L’Afrique est un continent dont vous avez été chassés par les Français, il y 100 ans. Est-ce que ce n’est pas aussi une raison pour laquelle vos compatriotes ne sont pas pressés de venir aider les Français en Afrique ?

Non. Au début des années 1960 au moment de l’indépendance du Congo belge, il y avait les images du roi Baudouin auquel un manifestant congolais avait volé le sabre et il y avait des titres de la presse allemande qui disait « Allemands, soyez heureux qu’on n’ait plus de colonies ».

Donc en 1960, la plupart des Allemands ne regrettaient pas d’avoir perdu les colonies, plutôt ils pensaient qu’on était soulagés de ne pas avoir à gérer maintenant une ère postcoloniale.

Donc le message des Allemands aux Français, c’est peut-être « vous avez voulu rester en Afrique, débrouillez-vous » ?

Oui (rires), un peu. Peut-être, oui.

L’Allemagne est présente au Mali mais pas du tout en Centrafrique. Pourquoi ?
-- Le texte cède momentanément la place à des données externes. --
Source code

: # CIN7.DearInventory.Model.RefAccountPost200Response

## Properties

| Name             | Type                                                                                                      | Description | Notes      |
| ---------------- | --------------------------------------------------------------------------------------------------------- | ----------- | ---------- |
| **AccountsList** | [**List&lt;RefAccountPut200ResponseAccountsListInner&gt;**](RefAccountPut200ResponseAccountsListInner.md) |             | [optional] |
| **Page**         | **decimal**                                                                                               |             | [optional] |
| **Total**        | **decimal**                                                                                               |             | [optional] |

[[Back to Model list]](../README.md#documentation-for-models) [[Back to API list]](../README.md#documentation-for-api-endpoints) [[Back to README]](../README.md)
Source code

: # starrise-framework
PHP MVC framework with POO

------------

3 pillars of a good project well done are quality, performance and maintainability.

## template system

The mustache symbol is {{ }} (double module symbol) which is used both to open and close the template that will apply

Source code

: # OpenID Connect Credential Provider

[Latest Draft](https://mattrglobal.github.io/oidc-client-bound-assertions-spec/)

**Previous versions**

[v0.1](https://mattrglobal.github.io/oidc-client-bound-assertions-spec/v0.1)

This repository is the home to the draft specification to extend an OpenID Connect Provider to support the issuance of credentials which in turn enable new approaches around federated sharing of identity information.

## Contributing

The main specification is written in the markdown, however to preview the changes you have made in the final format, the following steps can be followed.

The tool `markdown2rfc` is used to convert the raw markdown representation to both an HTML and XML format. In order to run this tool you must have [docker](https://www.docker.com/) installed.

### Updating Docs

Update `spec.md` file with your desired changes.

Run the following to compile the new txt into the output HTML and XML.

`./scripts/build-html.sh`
Là, il est question uniquement d’un soutien logistique, transport aérien. Le gouvernement doit procéder de manière très prudente parce que dans les médias et dans le public, il y la crainte qu’après l’aventure – si j’ose l’appeler ainsi — en Afghanistan, que maintenant il y aura de nouvelles aventures en Afrique. Et il y a une crainte particulière parce que nous avons l’impression que nous ne connaissons pas suffisamment bien l’Afrique pour prendre les bonnes décisions.

Mais quand il y a des risques de massacres à grande échelle comme aujourd’hui en Centrafrique, est-ce que l’opinion publique allemande ne se sent pas concernée comme beaucoup d’autres ?

Oui, quand même. Du point de vue humanitaire, les gens sont disposés à faire des donations à la Croix-Rouge, etc. Mais le réflexe, nous, Allemands, devant intervenir, c’est relativement peu de gens qui pensent comme çà.

Donc l’Union européenne reste à faire ?

Oui mais ces derniers jours, en marge de la conférence de Munich sur la sécurité, le président de la République qui est une personnalité hautement respectée par tout le monde a fait un discours très important, qui essaie d’expliquer aux Allemands que nous sommes un pays extrêmement mondialisé par notre commerce extérieur et nous devons aussi faire une contribution à la stabilité internationale.

C’est un processus pédagogique qui avance lentement et on peut s’attendre à des changements, mais pas de manière drastique.